Saved entries:
◆ ◆ ◆ ◆ ◆

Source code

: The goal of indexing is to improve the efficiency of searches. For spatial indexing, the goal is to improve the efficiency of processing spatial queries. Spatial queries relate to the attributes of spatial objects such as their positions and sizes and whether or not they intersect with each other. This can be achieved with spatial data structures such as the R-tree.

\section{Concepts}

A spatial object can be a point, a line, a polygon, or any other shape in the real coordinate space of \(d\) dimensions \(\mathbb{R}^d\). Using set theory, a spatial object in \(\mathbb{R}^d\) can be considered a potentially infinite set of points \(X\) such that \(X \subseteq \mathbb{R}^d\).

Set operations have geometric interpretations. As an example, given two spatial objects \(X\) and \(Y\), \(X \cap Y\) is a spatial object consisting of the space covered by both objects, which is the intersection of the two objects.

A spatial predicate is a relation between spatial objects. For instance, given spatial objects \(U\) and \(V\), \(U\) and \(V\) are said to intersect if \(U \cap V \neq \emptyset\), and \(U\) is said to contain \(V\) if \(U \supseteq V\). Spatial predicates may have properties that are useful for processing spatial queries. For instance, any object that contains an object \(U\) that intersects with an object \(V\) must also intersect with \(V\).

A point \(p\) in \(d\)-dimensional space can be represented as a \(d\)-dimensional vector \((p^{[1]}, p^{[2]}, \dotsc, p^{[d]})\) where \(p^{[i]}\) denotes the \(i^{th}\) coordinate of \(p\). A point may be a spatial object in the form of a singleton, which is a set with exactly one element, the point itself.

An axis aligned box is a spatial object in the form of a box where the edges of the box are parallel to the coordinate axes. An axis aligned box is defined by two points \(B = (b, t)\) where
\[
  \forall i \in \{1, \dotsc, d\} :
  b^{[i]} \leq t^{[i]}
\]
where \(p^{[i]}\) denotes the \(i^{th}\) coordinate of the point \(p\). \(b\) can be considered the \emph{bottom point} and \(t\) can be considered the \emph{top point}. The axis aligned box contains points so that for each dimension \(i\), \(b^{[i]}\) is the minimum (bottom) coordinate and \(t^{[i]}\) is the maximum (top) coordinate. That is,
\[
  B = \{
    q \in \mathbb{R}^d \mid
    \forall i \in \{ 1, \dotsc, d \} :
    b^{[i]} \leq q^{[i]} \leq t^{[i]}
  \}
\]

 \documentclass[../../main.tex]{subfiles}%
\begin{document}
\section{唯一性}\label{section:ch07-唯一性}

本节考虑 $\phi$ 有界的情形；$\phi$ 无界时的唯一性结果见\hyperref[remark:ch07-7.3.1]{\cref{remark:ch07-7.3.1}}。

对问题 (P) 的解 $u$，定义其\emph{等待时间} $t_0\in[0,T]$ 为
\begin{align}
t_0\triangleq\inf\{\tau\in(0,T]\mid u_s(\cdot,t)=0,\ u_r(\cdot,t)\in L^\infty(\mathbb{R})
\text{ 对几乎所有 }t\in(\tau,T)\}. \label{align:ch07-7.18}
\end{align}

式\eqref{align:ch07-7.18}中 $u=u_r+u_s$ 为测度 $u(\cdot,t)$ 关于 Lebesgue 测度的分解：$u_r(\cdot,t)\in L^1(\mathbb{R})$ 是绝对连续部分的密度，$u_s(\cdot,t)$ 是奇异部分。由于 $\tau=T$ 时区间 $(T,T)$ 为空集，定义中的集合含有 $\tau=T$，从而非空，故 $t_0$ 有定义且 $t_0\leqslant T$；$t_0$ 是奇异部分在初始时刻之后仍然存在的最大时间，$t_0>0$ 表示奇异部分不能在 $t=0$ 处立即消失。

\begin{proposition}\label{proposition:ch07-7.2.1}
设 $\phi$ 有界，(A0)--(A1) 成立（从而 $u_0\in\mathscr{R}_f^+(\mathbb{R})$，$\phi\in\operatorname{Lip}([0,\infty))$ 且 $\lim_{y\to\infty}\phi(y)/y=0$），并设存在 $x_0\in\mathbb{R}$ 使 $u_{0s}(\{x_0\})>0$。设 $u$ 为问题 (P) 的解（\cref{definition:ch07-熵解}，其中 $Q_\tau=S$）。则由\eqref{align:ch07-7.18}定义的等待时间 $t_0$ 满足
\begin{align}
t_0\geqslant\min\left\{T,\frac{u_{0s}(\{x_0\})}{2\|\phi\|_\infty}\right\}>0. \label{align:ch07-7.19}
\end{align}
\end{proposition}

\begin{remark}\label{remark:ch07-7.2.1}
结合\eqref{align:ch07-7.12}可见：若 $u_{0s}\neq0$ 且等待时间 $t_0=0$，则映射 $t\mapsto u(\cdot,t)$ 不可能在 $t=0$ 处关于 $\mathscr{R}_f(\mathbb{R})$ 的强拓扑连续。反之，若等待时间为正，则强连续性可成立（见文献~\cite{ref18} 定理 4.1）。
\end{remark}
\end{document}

◆ ◆ ◆ ◆ ◆

About this task:
Scan the entries above for the word "begin". Report the lines that hold it.

Task result:
\begin{document}
\begin{align}
\begin{proposition}\label{proposition:ch07-7.2.1}
\begin{align}
\begin{remark}\label{remark:ch07-7.2.1}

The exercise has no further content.